Stored data
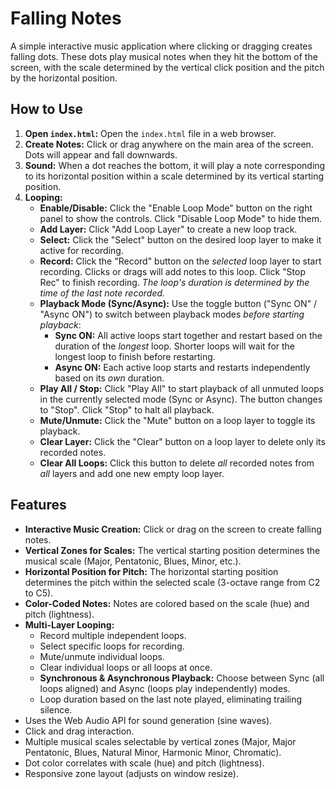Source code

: # Falling Notes

A simple interactive music application where clicking or dragging creates falling dots. These dots play musical notes when they hit the bottom of the screen, with the scale determined by the vertical click position and the pitch by the horizontal position.

## How to Use

1.  **Open `index.html`:** Open the `index.html` file in a web browser.
2.  **Create Notes:** Click or drag anywhere on the main area of the screen. Dots will appear and fall downwards.
3.  **Sound:** When a dot reaches the bottom, it will play a note corresponding to its horizontal position within a scale determined by its vertical starting position.
4.  **Looping:**
    *   **Enable/Disable:** Click the "Enable Loop Mode" button on the right panel to show the controls. Click "Disable Loop Mode" to hide them.
    *   **Add Layer:** Click "Add Loop Layer" to create a new loop track.
    *   **Select:** Click the "Select" button on the desired loop layer to make it active for recording.
    *   **Record:** Click the "Record" button on the *selected* loop layer to start recording. Clicks or drags will add notes to this loop. Click "Stop Rec" to finish recording. *The loop's duration is determined by the time of the last note recorded.* 
    *   **Playback Mode (Sync/Async):** Use the toggle button ("Sync ON" / "Async ON") to switch between playback modes *before starting playback*:
        *   **Sync ON:** All active loops start together and restart based on the duration of the *longest* loop. Shorter loops will wait for the longest loop to finish before restarting.
        *   **Async ON:** Each active loop starts and restarts independently based on its *own* duration.
    *   **Play All / Stop:** Click "Play All" to start playback of all unmuted loops in the currently selected mode (Sync or Async). The button changes to "Stop". Click "Stop" to halt all playback.
    *   **Mute/Unmute:** Click the "Mute" button on a loop layer to toggle its playback.
    *   **Clear Layer:** Click the "Clear" button on a loop layer to delete only its recorded notes.
    *   **Clear All Loops:** Click this button to delete *all* recorded notes from *all* layers and add one new empty loop layer.

## Features

*   **Interactive Music Creation:** Click or drag on the screen to create falling notes.
*   **Vertical Zones for Scales:** The vertical starting position determines the musical scale (Major, Pentatonic, Blues, Minor, etc.).
*   **Horizontal Position for Pitch:** The horizontal starting position determines the pitch within the selected scale (3-octave range from C2 to C5).
*   **Color-Coded Notes:** Notes are colored based on the scale (hue) and pitch (lightness).
*   **Multi-Layer Looping:**
    *   Record multiple independent loops.
    *   Select specific loops for recording.
    *   Mute/unmute individual loops.
    *   Clear individual loops or all loops at once.
    *   **Synchronous & Asynchronous Playback:** Choose between Sync (all loops aligned) and Async (loops play independently) modes.
    *   Loop duration based on the last note played, eliminating trailing silence.
*   Uses the Web Audio API for sound generation (sine waves).
*   Click and drag interaction.
*   Multiple musical scales selectable by vertical zones (Major, Major Pentatonic, Blues, Natural Minor, Harmonic Minor, Chromatic).
*   Dot color correlates with scale (hue) and pitch (lightness).
*   Responsive zone layout (adjusts on window resize).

WORK TASK
Look above for the line holding "active for recording." and the line holding "create falling notes.". Retype both, and every line between them, word for word and nothing else.

SOLUTION FOR THIS EXERCISE
    *   **Select:** Click the "Select" button on the desired loop layer to make it active for recording.
    *   **Record:** Click the "Record" button on the *selected* loop layer to start recording. Clicks or drags will add notes to this loop. Click "Stop Rec" to finish recording. *The loop's duration is determined by the time of the last note recorded.* 
    *   **Playback Mode (Sync/Async):** Use the toggle button ("Sync ON" / "Async ON") to switch between playback modes *before starting playback*:
        *   **Sync ON:** All active loops start together and restart based on the duration of the *longest* loop. Shorter loops will wait for the longest loop to finish before restarting.
        *   **Async ON:** Each active loop starts and restarts independently based on its *own* duration.
    *   **Play All / Stop:** Click "Play All" to start playback of all unmuted loops in the currently selected mode (Sync or Async). The button changes to "Stop". Click "Stop" to halt all playback.
    *   **Mute/Unmute:** Click the "Mute" button on a loop layer to toggle its playback.
    *   **Clear Layer:** Click the "Clear" button on a loop layer to delete only its recorded notes.
    *   **Clear All Loops:** Click this button to delete *all* recorded notes from *all* layers and add one new empty loop layer.

## Features

*   **Interactive Music Creation:** Click or drag on the screen to create falling notes.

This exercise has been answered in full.